What is an advance decision?

The Act makes it clear that somebody who is aged 18 or over and has the necessary mental capacity can refuse specified medical treatment for a time in the future when he or she may lose the capacity to make the decision. This is known as an advance decision. The Act’s powers are restricted explicitly to advance decisions to refuse treatment.

An advance refusal of treatment is binding if:

  • the person making the decision was 18 or older when it was made, and had the necessary mental capacity
  • it specifies, in lay terms if necessary, the specific treatment to be refused and the particular circumstances in which the refusal is to apply
  • the person making the decision has not withdrawn the decision at a time when he or she had the capacity to do so
  • the person making the decision has not appointed, after the decision was made, an attorney to make the specified decision
  • the person making the decision has not done anything clearly inconsistent with the decision remaining a fixed decision.

 

Can advance decisions extend to refusing life-sustaining treatment?

Although advance decisions can be oral or in writing, an advance refusal will only apply to life-sustaining treatment where it is in writing, is signed and witnessed, and contains a statement that it is to apply even where life is at risk.
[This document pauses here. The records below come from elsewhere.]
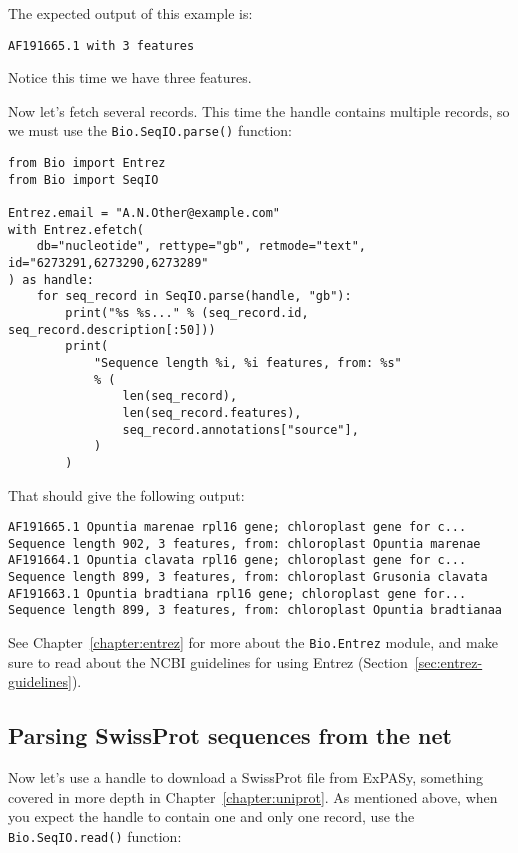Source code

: \noindent The expected output of this example is:

\begin{verbatim}
AF191665.1 with 3 features
\end{verbatim}

\noindent Notice this time we have three features.

Now let's fetch several records.  This time the handle contains multiple records,
so we must use the \verb|Bio.SeqIO.parse()| function:

\begin{verbatim}
from Bio import Entrez
from Bio import SeqIO

Entrez.email = "A.N.Other@example.com"
with Entrez.efetch(
    db="nucleotide", rettype="gb", retmode="text", id="6273291,6273290,6273289"
) as handle:
    for seq_record in SeqIO.parse(handle, "gb"):
        print("%s %s..." % (seq_record.id, seq_record.description[:50]))
        print(
            "Sequence length %i, %i features, from: %s"
            % (
                len(seq_record),
                len(seq_record.features),
                seq_record.annotations["source"],
            )
        )
\end{verbatim}

\noindent That should give the following output:

\begin{verbatim}
AF191665.1 Opuntia marenae rpl16 gene; chloroplast gene for c...
Sequence length 902, 3 features, from: chloroplast Opuntia marenae
AF191664.1 Opuntia clavata rpl16 gene; chloroplast gene for c...
Sequence length 899, 3 features, from: chloroplast Grusonia clavata
AF191663.1 Opuntia bradtiana rpl16 gene; chloroplast gene for...
Sequence length 899, 3 features, from: chloroplast Opuntia bradtianaa
\end{verbatim}

See Chapter~\ref{chapter:entrez} for more about the \verb|Bio.Entrez| module, and make sure to read about the NCBI guidelines for using Entrez (Section~\ref{sec:entrez-guidelines}).

\subsection{Parsing SwissProt sequences from the net}
\label{sec:SeqIO_ExPASy_and_SwissProt}
Now let's use a handle to download a SwissProt file from ExPASy,
something covered in more depth in Chapter~\ref{chapter:uniprot}.
As mentioned above, when you expect the handle to contain one and only one record,
use the \verb|Bio.SeqIO.read()| function:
In our view advance decisions cannot be used to refuse basic care, which includes warmth, shelter and hygiene measures to maintain body cleanliness. This also includes the offer of oral food and water, but not artificial nutrition and hydration.

In an emergency or where there is doubt about the existence or validity of an advance decision, doctors can provide treatment that is immediately necessary to stabilize or to prevent a deterioration in the patient until the existence, and the validity and applicability, of the advance decision can be established.

 

Do advance decisions apply to individuals subject to compulsory mental health legislation?

Where a patient is subject to compulsory treatment under mental health legislation, an advance refusal relating to treatment provided for the mental disorder for which compulsory powers have been invoked will not be binding, save in the case of electro-convulsive treatment (ECT) although the treating professional should take such a decision into account. This could include, for example, considering whether there are any other treatment options available that are less restrictive. An agreed advance treatment plan for mental health conditions can be helpful and would represent a kind of advance statement, although it would not be binding during periods of compulsion.